Why Is Chlorine Used In A Pool?

For over a century, chlorine has been used to sanitize water—drinking water and pooling water. For pools, it also acts as an oxidizer and algaecide. Chlorine kills bacteria and algae. That is why pool owners shock the pool with some chlorine to take care of the green water. It can also hold a residual value in water.

These functions are needed to maintain a safe and bacteria-free pool. Chlorine is one of the extremely few chemicals that meet all of these functions while still being safe for exposure. Being an effective and inexpensive water disinfectant, chlorine is the choice for most pool owners.

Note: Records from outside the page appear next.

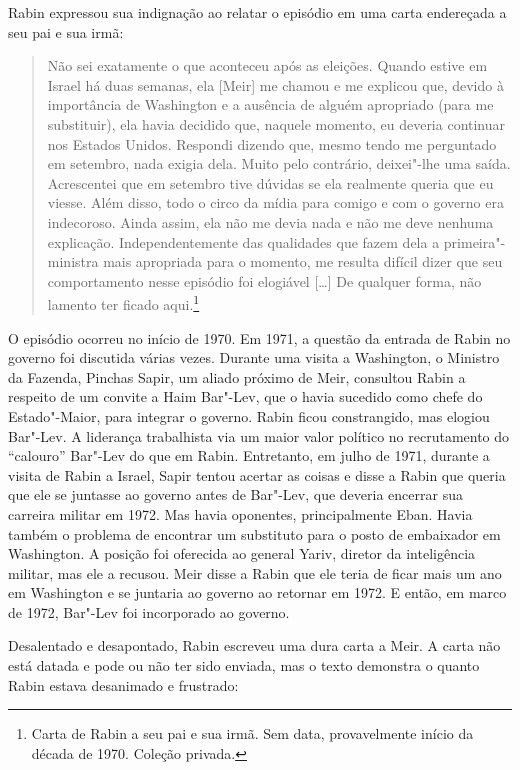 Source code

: Rabin expressou sua indignação ao relatar o episódio em uma carta
endereçada a seu pai e sua irmã:

\begin{quote}
Não sei exatamente o que aconteceu após as eleições. Quando estive em
Israel há duas semanas, ela {[}Meir{]} me chamou e me explicou que, devido à
importância de Washington e a ausência de alguém apropriado (para
me substituir), ela havia decidido que, naquele momento, eu deveria
continuar nos Estados Unidos. Respondi dizendo que, mesmo tendo me
perguntado em setembro, nada exigia dela. Muito pelo contrário,
deixei"-lhe uma saída. Acrescentei que em setembro tive dúvidas se ela
realmente queria que eu viesse. Além disso, todo o circo da mídia para comigo e
com o governo era indecoroso. Ainda assim, ela não me devia nada e não
me deve nenhuma explicação. Independentemente das qualidades que fazem
dela a primeira"-ministra mais apropriada para o momento, me resulta
difícil dizer que seu comportamento nesse episódio foi elogiável {[}\ldots{}{]} De
qualquer forma, não lamento ter ficado aqui.\footnote{Carta de Rabin a seu pai e sua irmã. Sem data, provavelmente início da década de 1970. Coleção privada.}
\end{quote}

O episódio ocorreu no início de 1970. Em 1971, a questão da entrada de
Rabin no governo foi discutida várias vezes. Durante uma visita a
Washington, o Ministro da Fazenda, Pinchas Sapir, um aliado próximo de
Meir, consultou Rabin a respeito de um convite a Haim Bar"-Lev, que o
havia sucedido como chefe do Estado"-Maior, para integrar o governo.
Rabin ficou constrangido, mas elogiou Bar"-Lev. A liderança trabalhista
via um maior valor político no recrutamento do ``calouro'' Bar"-Lev do que
em Rabin. Entretanto, em julho de 1971, durante a visita de Rabin a
Israel, Sapir tentou acertar as coisas e disse a Rabin que queria que
ele se juntasse ao governo antes de Bar"-Lev, que deveria encerrar sua
carreira militar em 1972. Mas havia oponentes, principalmente Eban.
Havia também o problema de encontrar um substituto para o posto de
embaixador em Washington. A posição foi oferecida ao general Yariv,
diretor da inteligência militar, mas ele a recusou. Meir disse a Rabin
que ele teria de ficar mais um ano em Washington e se juntaria ao
governo ao retornar em 1972. E então, em marco de 1972, Bar"-Lev foi
incorporado ao governo.

Desalentado e desapontado, Rabin escreveu uma dura carta a Meir. A carta
não está datada e pode ou não ter sido enviada, mas o texto demonstra o
quanto Rabin estava desanimado e frustrado:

What Happens If You Don’t Chlorinate A Pool?

If you previously chlorinated your pool but decided to stop for some reason, the available chlorine would fall dramatically in a week or two mainly if it’s used a lot, and the weather is hot. You’ll eventually notice green spots appear, and your pool gets cloudy.

If you shock your pool without chlorine, it will get very cloudy you can barely see-through. After a few months, your pool water would end up to be murky green. And of course, it would smell bad. There will be dark green patches everywhere; the fill outlets would be plugged, and the water level will drop.

Along with the algae, bacteria such as salmonella and E.coli would grow and build a community in the water. Unsanitized pools, unusually public and commercial ones, are risks for the health.

Related Questions

1. What can I utilize as an alternative for chlorine?

Bromine is like chlorine, but far more expensive and less popular. Baquacil, an oxidizer, can also be used, but it cannot adequately hold a residual value in the water, not recommended as a “stand-alone” for pool water maintenance.

Saltwater pools may need a little amount of chlorine if the natural process lags. You can regularly drain and replace your pool water entirely, but it would be costly and laborious.

2. Is there a disadvantage of using chlorine?

Chlorine pools require regular water testing and maintenance. Chlorine may produce chloramines that can irritate the eyes and skin and may create a strong odor. Chlorine is safe, but it requires careful and proper handling.

Conclusion

While its importance could be easily overlooked, chlorine is a key ingredient for a safe, appealing, and healthy swimming pool though “chemical-free,” untreated pool water can be unsafe. Also, it can pose a health risk to people.